## TASK INSTRUCTIONS:
Search the entries for the word "TypeError". Copy every line that holds it.

** Opening SOURCE DATA block **

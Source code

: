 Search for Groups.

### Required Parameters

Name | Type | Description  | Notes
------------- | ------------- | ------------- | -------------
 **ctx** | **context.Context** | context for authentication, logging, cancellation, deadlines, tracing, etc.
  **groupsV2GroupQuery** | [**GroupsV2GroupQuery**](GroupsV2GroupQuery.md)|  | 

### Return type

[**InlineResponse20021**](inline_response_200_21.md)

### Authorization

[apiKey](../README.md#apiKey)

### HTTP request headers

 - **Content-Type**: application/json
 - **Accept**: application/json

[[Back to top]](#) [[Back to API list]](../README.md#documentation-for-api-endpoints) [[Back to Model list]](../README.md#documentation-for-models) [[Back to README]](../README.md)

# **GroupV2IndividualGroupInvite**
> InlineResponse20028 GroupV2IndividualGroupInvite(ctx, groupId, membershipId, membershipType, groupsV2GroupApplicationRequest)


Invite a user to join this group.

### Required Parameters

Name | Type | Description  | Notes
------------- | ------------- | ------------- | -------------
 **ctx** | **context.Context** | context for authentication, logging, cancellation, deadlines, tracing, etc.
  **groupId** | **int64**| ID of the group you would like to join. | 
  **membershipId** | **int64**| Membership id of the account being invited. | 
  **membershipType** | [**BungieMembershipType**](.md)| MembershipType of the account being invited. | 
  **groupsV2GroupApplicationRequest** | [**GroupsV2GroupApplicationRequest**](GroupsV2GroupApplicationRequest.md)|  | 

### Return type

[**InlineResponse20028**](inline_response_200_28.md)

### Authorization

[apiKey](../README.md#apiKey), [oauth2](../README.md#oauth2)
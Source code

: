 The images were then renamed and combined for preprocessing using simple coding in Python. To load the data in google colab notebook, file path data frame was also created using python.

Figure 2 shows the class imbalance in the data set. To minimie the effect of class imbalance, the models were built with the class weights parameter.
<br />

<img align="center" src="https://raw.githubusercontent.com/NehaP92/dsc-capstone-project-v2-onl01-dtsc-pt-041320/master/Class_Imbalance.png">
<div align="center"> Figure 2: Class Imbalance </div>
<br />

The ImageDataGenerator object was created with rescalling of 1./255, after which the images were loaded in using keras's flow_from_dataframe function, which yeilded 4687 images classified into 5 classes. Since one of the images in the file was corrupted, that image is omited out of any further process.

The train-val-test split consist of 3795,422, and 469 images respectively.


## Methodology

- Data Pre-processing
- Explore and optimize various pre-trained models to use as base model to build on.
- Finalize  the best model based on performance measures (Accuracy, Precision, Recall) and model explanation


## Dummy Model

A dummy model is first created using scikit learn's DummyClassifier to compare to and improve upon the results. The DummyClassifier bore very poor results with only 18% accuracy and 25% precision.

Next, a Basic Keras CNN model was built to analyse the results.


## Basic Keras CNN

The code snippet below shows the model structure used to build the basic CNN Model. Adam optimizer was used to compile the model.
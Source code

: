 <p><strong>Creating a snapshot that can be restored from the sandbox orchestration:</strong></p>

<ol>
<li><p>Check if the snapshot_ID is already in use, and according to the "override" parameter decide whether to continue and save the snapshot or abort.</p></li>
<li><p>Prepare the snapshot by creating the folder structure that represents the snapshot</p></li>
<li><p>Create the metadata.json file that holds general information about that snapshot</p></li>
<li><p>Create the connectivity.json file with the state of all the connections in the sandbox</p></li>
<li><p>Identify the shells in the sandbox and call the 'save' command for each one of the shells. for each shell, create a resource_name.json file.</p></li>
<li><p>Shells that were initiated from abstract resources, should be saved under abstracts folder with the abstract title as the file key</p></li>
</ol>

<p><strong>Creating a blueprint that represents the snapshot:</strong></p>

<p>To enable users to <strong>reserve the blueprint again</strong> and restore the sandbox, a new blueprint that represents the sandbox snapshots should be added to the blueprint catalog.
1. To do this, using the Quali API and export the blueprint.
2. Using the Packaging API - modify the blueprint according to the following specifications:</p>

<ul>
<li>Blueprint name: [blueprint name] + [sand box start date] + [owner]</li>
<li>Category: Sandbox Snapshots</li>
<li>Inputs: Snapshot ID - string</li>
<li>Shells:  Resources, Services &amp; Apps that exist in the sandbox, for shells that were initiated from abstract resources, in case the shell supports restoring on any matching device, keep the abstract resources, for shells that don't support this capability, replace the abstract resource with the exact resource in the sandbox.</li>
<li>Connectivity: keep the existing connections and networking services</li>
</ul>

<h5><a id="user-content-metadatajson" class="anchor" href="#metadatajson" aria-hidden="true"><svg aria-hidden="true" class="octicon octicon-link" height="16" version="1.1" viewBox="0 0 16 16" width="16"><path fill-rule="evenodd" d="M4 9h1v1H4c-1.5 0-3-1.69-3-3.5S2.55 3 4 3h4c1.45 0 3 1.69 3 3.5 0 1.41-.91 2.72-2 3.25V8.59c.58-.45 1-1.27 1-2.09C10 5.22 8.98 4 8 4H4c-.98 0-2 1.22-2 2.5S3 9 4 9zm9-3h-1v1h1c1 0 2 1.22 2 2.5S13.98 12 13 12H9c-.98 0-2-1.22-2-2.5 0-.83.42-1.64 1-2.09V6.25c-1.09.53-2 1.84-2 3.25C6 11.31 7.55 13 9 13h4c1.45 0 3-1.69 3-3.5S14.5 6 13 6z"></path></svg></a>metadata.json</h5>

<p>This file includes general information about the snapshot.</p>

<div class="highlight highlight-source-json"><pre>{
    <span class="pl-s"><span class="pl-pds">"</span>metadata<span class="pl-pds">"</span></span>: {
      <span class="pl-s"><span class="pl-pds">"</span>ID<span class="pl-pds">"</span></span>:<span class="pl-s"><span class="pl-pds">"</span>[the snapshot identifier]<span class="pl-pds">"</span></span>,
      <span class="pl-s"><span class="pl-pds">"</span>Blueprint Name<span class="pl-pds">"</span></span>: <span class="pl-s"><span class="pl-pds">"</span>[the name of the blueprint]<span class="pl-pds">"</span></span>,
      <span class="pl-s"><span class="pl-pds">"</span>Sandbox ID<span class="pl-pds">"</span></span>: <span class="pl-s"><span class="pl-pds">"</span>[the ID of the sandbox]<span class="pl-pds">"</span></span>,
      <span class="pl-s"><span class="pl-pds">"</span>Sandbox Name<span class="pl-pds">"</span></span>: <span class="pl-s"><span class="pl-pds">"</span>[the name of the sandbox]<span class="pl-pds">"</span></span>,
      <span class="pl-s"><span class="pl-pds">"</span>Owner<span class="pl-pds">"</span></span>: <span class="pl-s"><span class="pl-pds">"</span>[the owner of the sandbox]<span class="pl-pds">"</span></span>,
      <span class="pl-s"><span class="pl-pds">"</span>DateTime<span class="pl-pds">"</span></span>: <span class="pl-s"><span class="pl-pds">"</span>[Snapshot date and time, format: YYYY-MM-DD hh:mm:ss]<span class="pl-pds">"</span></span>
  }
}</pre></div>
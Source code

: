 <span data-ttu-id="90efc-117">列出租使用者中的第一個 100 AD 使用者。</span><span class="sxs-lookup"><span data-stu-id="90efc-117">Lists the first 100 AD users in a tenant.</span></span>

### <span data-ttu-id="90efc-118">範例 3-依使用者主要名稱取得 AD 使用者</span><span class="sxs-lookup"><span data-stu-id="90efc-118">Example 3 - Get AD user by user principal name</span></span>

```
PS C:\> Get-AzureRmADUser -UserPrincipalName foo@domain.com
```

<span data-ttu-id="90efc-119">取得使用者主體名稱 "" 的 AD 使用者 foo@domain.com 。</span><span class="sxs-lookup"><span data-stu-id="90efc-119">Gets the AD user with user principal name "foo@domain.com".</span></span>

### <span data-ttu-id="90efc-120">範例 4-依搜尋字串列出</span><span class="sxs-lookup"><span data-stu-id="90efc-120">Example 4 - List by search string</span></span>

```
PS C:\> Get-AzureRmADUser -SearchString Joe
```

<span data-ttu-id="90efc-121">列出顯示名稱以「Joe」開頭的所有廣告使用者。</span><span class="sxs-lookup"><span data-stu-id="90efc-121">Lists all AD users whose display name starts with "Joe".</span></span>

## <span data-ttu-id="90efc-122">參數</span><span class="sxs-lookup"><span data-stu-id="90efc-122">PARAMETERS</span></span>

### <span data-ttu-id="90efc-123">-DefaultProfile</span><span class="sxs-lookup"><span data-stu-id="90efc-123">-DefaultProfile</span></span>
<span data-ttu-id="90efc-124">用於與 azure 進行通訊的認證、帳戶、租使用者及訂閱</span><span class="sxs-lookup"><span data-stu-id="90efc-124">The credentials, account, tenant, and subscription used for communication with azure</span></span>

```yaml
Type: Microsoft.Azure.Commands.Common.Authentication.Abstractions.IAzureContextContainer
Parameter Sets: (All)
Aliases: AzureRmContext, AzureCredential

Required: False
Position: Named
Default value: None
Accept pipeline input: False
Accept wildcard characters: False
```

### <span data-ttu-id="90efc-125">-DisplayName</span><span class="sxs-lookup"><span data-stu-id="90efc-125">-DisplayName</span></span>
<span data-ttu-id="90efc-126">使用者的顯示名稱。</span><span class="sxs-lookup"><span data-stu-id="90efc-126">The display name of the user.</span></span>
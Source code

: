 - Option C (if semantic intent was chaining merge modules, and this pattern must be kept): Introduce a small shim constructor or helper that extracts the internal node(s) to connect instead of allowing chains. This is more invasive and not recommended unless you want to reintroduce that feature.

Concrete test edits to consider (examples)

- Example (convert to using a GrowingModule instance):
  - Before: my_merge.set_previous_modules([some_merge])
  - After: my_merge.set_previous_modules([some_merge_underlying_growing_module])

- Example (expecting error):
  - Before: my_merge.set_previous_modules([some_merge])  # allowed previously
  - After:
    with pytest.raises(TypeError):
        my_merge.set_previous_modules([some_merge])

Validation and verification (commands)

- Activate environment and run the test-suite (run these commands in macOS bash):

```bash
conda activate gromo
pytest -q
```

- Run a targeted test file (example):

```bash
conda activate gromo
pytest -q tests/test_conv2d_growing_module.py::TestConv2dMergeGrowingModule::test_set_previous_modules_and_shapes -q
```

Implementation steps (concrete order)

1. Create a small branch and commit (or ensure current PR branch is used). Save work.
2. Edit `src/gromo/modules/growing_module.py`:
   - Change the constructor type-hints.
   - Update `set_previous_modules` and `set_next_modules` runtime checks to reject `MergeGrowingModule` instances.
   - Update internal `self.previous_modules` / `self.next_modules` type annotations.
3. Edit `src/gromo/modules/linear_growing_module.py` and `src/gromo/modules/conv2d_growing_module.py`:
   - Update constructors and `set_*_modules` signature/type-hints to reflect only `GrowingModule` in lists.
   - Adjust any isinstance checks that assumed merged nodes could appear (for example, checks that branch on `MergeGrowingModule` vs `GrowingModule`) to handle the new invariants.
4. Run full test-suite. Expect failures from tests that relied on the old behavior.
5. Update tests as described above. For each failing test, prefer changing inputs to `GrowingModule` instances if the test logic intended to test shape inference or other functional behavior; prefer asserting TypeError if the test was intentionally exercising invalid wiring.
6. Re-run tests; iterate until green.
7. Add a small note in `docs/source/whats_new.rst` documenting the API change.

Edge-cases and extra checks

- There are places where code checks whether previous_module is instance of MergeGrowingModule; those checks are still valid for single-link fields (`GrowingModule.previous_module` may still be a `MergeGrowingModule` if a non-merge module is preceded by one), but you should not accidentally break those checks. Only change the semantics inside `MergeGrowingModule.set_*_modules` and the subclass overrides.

** Closing SOURCE DATA block **

## WORKED SOLUTION:
    with pytest.raises(TypeError):
5. Update tests as described above. For each failing test, prefer changing inputs to `GrowingModule` instances if the test logic intended to test shape inference or other functional behavior; prefer asserting TypeError if the test was intentionally exercising invalid wiring.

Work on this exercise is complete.